More Productive Developer Tools?

At various points in the past, there have been developer tools that you could argue, were far more productive than the current IDEs like Eclipse and Netbeans that we use today for Java development. And yet, for many reasons, we chose to continue to type code, letter by letter, by hand. Sybase’s PowerBuilder, popular in the mid 1990s, was an incredibly productive development platform for building client/server applications (I did a year of PowerBuilder development in 1997). Why was it more productive? To oversimplify, to build a database backed application with CRUD functionality (create/retrieve/update/delete) you pointed the development tool to your database schema, visually selected columns from tables that you wanted to display on the screen, and it generated a GUI using a UI component called a DataWindow for you, also allowing you to drag and drop to customize the display as needed. Sure, you would code additional business logic in Powerscript by hand, but the parts that we spend so much of our time building by hand with today’s tech stacks and tools was done for you by the development tool.

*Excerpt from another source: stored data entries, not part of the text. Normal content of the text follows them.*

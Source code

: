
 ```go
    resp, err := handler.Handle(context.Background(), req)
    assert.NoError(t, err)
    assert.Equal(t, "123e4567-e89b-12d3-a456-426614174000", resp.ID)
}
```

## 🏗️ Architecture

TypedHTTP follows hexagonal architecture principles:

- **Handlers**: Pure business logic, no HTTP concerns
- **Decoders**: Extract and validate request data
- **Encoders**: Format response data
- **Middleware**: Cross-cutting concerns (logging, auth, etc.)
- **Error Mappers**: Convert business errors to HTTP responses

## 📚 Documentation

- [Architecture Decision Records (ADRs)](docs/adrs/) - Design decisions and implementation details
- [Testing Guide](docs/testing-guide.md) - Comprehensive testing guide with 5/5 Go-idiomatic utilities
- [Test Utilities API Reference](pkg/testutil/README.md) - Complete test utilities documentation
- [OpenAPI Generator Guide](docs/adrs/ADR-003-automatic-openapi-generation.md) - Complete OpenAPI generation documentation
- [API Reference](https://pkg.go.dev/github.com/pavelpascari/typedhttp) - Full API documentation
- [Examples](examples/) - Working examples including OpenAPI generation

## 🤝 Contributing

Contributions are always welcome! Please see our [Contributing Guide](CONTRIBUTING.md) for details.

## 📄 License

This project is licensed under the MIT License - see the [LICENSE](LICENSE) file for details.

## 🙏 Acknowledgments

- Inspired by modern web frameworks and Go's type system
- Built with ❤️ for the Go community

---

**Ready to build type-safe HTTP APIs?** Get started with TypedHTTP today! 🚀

Other variations with support for this type of visual programming have appeared over the years, like IBM’s VisualAge family of development tools which was available for many platforms and many programming languages, which provided a visual programming facility where you graphically dragged links between components that represented methods to be executed based on some condition or event.

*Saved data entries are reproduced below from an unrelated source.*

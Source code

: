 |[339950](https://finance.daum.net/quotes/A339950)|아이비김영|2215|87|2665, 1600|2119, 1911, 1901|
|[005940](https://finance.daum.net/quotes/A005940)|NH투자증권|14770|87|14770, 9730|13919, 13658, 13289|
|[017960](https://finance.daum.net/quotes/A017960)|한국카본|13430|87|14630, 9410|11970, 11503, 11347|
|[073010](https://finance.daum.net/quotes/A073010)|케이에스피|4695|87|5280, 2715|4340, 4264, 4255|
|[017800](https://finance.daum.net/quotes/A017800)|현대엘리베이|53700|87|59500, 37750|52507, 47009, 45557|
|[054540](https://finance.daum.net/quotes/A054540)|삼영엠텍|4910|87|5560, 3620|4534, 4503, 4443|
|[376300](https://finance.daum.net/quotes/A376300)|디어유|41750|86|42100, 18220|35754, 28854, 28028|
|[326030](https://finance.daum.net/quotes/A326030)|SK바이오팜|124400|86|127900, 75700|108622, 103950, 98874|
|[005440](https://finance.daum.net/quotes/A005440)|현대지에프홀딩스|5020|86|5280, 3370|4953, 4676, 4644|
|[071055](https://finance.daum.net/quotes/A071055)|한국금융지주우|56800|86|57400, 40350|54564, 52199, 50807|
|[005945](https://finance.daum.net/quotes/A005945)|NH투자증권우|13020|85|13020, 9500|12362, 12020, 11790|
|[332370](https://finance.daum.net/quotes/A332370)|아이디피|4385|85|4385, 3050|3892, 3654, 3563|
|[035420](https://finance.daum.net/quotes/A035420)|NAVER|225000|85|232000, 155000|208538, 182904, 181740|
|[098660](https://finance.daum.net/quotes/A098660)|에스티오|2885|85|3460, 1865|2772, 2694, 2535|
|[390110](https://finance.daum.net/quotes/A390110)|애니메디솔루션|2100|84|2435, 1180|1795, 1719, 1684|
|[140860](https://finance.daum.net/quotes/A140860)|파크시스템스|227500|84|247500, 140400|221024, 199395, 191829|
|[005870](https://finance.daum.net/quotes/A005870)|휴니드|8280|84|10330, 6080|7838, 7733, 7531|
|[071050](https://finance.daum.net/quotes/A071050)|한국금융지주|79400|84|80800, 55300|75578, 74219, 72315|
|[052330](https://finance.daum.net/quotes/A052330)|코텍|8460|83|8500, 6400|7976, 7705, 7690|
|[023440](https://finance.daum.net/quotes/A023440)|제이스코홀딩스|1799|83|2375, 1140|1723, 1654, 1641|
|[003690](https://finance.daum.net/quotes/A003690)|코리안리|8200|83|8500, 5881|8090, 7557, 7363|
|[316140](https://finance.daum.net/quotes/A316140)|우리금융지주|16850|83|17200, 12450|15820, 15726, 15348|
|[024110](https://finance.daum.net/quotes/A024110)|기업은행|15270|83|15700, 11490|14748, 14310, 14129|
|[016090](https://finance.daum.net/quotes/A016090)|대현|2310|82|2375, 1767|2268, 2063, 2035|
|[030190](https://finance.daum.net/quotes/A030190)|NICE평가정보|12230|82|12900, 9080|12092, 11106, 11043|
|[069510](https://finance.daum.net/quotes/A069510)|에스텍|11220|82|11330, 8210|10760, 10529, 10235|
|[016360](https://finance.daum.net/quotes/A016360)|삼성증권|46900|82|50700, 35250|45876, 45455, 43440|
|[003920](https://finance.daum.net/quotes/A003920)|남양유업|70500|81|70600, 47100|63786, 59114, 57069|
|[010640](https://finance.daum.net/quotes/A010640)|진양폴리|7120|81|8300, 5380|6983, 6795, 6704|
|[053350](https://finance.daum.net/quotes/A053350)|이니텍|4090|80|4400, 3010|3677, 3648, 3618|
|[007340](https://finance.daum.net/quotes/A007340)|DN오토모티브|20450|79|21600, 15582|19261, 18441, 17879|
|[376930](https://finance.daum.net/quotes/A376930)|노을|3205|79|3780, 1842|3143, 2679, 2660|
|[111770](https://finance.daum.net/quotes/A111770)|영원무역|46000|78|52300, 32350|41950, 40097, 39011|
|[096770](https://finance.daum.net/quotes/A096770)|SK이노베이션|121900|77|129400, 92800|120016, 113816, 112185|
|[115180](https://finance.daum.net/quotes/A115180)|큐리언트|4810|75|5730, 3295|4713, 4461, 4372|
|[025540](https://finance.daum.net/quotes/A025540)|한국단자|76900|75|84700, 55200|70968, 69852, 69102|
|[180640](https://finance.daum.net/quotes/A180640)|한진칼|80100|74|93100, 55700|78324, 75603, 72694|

Interestingly, many of the features of VisualAge Micro Edition became what is now known as Eclipse (I find that particularly interesting as a Java developer having used Eclipse for many years, and also having used in my development past VisualAge Generator and VisualAge for Java at different companies. I even still have a VisualAge for Java install CD (not sure why, but it’s still on my shelf):


More recently we’ve had interest in Model Driven Development (MDD) approaches, probably the most promising move towards code generation. For those that remember Rational Rose in the mid 1990s and it’s ability to ’roundtrip engineer’ model to code and code back to model, it does seem like we’ve been here before. When the topic of code generation comes up, I remember one of my college lecturers during a module on ‘Computer Aided Software Engineering’ (CASE), stating that in the future, we would no longer write any code by hand, all code will be generated using CASE tools using models. This was in 1992.

24 years later, we’re still writing code by hand. Using text editors.

I don’t have an answer to my initial question of this post, why haven’t our development tools advanced, but at least we’ve moved on from punch cards. But who knows. Maybe someone is about to release a card reader for developing JavaScript. If anything though, the reason could be because developers love to code. Take away the code, and you remove the need for developers. Maybe that’s not a bad thing. Maybe to evolve our industry we have to stop encouraging coding by hand and start to encourage a conscious focus on other techniques like MDD. As long as you have talented and passionate developers who love to code, you will have code. I don’t think code is going to go away any time soon. In the near future we may be spending more of our development efforts building systems that can evolve and learn by themselves (machine learning), but someone still has to program those systems. Coding by hand is still likely to be around for a while.